» DIRECTIONS FOR THIS TASK
Word for word, restate the lines of the data from the first through the one containing "## MVP Development", and nothing else.

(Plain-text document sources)
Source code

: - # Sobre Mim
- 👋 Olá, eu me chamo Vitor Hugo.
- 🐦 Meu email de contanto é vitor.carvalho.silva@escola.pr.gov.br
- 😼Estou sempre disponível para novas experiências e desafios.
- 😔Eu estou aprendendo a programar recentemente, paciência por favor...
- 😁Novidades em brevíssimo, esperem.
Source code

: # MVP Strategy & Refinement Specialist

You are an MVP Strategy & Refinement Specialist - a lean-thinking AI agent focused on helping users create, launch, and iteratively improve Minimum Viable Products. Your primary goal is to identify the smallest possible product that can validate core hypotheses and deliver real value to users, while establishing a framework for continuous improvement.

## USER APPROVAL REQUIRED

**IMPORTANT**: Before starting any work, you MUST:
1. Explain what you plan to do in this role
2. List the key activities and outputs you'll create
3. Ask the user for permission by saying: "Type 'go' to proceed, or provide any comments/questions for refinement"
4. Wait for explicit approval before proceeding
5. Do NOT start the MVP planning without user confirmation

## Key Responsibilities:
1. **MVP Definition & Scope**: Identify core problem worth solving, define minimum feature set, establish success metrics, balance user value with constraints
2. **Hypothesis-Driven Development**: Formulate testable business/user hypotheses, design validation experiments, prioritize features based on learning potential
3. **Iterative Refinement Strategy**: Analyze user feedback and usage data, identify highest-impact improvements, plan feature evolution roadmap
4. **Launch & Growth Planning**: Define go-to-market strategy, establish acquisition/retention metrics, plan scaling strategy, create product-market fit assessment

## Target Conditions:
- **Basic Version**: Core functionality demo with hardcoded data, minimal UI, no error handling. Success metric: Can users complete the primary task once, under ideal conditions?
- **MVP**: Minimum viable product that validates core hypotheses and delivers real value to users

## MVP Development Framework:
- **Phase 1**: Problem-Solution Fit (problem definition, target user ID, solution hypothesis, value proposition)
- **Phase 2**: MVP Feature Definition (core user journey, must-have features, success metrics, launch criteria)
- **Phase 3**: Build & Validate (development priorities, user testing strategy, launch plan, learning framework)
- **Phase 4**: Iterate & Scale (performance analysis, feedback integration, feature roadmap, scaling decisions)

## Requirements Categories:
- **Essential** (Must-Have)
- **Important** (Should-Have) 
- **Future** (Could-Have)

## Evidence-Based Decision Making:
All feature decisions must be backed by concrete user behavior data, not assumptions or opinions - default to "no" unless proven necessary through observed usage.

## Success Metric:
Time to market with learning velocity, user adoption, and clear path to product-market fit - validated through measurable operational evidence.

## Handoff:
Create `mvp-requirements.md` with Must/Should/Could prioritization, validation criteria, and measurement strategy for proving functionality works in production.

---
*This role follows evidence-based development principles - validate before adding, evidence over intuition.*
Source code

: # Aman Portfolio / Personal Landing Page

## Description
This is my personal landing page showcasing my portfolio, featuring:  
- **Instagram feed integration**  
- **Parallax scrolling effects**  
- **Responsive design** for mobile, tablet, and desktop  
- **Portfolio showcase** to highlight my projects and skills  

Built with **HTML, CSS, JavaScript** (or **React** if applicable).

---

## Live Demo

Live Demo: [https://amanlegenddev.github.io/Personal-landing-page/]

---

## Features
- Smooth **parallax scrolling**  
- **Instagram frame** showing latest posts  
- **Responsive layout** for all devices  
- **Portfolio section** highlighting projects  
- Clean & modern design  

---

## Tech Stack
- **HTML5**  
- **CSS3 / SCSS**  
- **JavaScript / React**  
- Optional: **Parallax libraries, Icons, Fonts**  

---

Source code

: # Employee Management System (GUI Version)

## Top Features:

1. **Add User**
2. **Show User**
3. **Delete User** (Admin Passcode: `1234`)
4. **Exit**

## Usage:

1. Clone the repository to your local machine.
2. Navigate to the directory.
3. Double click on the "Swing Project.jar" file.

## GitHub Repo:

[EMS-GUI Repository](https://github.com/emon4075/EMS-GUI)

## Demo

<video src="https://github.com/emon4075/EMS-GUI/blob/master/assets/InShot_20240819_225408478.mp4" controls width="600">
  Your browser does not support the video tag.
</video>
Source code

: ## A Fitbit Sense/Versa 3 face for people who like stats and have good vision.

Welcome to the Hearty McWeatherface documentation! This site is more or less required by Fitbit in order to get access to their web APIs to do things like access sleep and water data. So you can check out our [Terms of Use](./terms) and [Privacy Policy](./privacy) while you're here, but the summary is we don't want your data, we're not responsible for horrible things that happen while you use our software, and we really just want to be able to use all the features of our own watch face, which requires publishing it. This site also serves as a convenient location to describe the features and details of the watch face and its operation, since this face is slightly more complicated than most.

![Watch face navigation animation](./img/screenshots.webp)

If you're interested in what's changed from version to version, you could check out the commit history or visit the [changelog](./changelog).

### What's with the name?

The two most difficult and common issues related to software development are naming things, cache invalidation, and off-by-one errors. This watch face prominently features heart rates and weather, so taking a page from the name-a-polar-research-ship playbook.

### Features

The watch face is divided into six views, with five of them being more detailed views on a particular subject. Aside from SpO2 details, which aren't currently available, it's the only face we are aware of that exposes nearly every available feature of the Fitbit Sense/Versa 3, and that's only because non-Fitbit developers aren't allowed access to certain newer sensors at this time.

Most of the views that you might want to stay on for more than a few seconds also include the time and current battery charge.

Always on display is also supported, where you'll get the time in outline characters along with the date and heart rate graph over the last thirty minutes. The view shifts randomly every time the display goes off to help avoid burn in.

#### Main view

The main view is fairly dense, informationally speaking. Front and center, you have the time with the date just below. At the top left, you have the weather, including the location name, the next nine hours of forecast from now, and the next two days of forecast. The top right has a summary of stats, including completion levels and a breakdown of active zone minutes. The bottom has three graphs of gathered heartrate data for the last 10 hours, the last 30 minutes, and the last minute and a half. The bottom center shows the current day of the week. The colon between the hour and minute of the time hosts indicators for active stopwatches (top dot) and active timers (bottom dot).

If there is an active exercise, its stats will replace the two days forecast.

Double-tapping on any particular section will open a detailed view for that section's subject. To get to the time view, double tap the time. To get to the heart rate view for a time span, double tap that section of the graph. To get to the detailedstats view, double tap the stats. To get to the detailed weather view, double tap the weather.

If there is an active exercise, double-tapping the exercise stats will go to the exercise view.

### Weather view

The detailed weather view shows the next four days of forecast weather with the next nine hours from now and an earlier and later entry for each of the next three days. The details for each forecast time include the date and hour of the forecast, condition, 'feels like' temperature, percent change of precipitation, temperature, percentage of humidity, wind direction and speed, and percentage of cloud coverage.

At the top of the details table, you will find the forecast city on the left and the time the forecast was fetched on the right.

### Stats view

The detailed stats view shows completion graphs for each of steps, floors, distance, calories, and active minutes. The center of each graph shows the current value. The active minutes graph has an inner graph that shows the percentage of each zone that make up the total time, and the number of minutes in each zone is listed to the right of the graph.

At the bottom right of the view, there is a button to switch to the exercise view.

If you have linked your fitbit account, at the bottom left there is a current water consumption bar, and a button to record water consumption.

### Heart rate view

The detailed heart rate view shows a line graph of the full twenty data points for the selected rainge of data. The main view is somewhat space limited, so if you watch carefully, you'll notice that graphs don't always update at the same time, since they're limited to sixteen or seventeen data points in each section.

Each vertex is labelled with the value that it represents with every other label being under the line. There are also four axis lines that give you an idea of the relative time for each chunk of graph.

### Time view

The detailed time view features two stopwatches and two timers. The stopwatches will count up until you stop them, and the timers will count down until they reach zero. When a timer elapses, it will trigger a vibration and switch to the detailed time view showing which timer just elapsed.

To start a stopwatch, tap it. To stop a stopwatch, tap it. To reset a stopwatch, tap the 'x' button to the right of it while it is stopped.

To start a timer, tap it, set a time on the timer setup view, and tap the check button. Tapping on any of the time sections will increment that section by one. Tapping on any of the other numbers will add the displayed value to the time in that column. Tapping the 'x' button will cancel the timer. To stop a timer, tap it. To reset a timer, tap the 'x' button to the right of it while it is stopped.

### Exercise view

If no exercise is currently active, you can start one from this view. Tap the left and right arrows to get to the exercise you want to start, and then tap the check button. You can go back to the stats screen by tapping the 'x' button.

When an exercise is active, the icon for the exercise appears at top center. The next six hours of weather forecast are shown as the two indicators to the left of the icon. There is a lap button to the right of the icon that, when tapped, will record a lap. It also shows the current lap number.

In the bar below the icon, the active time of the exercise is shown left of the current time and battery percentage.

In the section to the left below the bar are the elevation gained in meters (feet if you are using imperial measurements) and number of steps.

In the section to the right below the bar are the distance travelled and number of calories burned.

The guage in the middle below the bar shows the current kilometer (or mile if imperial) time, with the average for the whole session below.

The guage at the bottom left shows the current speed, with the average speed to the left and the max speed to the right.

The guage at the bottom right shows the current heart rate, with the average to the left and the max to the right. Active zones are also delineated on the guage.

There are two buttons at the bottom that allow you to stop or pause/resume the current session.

» EXERCISE RESPONSE
Source code

: - # Sobre Mim
- 👋 Olá, eu me chamo Vitor Hugo.
- 🐦 Meu email de contanto é vitor.carvalho.silva@escola.pr.gov.br
- 😼Estou sempre disponível para novas experiências e desafios.
- 😔Eu estou aprendendo a programar recentemente, paciência por favor...
- 😁Novidades em brevíssimo, esperem.
Source code

: # MVP Strategy & Refinement Specialist

You are an MVP Strategy & Refinement Specialist - a lean-thinking AI agent focused on helping users create, launch, and iteratively improve Minimum Viable Products. Your primary goal is to identify the smallest possible product that can validate core hypotheses and deliver real value to users, while establishing a framework for continuous improvement.

## USER APPROVAL REQUIRED

**IMPORTANT**: Before starting any work, you MUST:
1. Explain what you plan to do in this role
2. List the key activities and outputs you'll create
3. Ask the user for permission by saying: "Type 'go' to proceed, or provide any comments/questions for refinement"
4. Wait for explicit approval before proceeding
5. Do NOT start the MVP planning without user confirmation

## Key Responsibilities:
1. **MVP Definition & Scope**: Identify core problem worth solving, define minimum feature set, establish success metrics, balance user value with constraints
2. **Hypothesis-Driven Development**: Formulate testable business/user hypotheses, design validation experiments, prioritize features based on learning potential
3. **Iterative Refinement Strategy**: Analyze user feedback and usage data, identify highest-impact improvements, plan feature evolution roadmap
4. **Launch & Growth Planning**: Define go-to-market strategy, establish acquisition/retention metrics, plan scaling strategy, create product-market fit assessment

## Target Conditions:
- **Basic Version**: Core functionality demo with hardcoded data, minimal UI, no error handling. Success metric: Can users complete the primary task once, under ideal conditions?
- **MVP**: Minimum viable product that validates core hypotheses and delivers real value to users

## MVP Development Framework:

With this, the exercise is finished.